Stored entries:
-- Opening Marker --

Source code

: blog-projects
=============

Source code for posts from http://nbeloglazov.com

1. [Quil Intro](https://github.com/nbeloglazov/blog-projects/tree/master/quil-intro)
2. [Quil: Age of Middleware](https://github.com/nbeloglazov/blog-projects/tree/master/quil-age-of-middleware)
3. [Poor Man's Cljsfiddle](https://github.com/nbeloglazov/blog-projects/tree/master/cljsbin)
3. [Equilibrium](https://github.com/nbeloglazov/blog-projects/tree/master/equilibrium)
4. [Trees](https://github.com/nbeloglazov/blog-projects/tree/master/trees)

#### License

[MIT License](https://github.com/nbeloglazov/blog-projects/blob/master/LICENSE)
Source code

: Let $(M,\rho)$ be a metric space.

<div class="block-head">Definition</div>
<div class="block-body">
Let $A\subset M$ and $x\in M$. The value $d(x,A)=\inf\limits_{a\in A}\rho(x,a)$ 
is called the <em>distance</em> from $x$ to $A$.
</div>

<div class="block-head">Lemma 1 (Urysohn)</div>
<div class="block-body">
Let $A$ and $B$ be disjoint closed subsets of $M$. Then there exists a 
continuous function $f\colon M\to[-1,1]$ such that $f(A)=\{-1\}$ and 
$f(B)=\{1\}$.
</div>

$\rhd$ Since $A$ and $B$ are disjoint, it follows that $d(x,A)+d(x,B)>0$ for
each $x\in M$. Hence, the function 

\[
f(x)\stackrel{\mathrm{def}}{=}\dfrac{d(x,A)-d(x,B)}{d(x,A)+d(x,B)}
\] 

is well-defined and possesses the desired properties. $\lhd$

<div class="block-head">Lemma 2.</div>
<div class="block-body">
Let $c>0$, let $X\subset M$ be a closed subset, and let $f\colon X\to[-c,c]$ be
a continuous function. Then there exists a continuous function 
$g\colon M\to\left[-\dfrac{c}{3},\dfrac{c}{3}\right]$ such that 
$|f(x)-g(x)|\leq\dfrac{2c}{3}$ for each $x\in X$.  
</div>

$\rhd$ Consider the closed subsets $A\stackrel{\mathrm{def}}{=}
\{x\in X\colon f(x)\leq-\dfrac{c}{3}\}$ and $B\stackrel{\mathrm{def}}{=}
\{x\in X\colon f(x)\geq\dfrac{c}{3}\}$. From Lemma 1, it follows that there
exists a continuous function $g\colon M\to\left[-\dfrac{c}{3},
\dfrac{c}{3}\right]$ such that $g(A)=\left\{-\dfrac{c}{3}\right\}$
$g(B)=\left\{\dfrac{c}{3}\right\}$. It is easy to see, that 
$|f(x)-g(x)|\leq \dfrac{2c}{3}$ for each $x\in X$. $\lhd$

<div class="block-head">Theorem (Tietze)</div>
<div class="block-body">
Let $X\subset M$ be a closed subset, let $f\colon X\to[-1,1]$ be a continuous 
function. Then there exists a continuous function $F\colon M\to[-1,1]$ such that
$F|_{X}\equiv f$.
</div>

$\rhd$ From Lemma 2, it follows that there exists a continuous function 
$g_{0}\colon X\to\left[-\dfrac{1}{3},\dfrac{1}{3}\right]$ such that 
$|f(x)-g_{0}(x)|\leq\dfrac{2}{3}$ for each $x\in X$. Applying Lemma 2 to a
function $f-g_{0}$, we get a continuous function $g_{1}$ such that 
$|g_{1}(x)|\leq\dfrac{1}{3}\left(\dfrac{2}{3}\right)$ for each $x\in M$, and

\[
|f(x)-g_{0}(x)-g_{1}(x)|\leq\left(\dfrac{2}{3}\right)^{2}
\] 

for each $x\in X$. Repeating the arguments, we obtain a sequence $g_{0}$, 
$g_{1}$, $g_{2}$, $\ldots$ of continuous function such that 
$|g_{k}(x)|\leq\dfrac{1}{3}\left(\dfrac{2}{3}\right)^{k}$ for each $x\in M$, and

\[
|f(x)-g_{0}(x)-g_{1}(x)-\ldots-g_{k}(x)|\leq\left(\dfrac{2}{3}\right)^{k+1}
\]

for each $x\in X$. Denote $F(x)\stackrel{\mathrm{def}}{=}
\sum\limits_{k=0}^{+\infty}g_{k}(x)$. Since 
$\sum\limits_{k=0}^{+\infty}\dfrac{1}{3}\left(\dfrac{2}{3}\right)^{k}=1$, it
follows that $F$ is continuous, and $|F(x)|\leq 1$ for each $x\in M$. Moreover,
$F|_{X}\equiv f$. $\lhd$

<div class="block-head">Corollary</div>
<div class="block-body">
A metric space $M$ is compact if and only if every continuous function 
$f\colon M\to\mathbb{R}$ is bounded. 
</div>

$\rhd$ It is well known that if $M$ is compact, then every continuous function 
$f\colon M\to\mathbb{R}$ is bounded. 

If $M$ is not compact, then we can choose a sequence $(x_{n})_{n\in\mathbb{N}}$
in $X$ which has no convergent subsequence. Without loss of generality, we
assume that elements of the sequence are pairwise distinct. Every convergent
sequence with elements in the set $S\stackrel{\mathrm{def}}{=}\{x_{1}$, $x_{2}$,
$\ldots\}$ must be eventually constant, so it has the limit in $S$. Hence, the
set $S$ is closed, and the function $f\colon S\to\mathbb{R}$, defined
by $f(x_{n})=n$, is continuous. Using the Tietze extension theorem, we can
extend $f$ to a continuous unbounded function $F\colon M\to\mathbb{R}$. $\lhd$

-- Closing Marker --

## [Task instructions]
Go through the entries above and count the lines with the word "space", then give only that number.

## [Your solution]
2